⟨

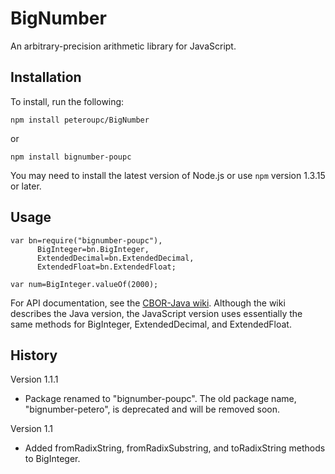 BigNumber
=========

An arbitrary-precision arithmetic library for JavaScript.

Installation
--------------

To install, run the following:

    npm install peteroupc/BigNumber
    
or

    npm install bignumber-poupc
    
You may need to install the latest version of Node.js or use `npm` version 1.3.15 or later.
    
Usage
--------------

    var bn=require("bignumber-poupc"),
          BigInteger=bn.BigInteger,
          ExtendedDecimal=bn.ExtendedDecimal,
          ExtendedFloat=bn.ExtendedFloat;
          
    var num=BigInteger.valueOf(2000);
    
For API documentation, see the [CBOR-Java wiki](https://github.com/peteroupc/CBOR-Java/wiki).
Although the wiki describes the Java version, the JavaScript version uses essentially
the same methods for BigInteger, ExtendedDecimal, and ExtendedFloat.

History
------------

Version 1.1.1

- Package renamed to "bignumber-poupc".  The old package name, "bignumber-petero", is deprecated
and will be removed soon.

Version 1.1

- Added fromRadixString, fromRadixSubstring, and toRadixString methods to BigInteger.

⟩
⟨

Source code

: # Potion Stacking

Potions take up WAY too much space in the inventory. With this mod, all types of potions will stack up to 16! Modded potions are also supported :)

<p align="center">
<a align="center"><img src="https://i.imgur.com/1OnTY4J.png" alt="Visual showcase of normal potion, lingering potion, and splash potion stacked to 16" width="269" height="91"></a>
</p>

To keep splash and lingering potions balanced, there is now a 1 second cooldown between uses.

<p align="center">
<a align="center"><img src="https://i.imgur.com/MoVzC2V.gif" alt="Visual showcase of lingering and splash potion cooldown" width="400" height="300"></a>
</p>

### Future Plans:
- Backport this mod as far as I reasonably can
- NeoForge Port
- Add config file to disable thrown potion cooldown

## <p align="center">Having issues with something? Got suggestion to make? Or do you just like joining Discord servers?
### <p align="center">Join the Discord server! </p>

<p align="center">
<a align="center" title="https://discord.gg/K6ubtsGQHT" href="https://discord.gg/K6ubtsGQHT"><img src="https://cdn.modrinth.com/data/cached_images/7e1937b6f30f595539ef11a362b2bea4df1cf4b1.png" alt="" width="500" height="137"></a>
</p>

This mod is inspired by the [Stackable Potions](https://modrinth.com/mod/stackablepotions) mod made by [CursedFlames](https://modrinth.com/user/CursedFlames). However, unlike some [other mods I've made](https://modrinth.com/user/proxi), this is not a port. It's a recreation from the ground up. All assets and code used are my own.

⟩

**Assignment**
Count the lines of the data that hold the word "cooldown". Report the count and nothing more.

**Result**
3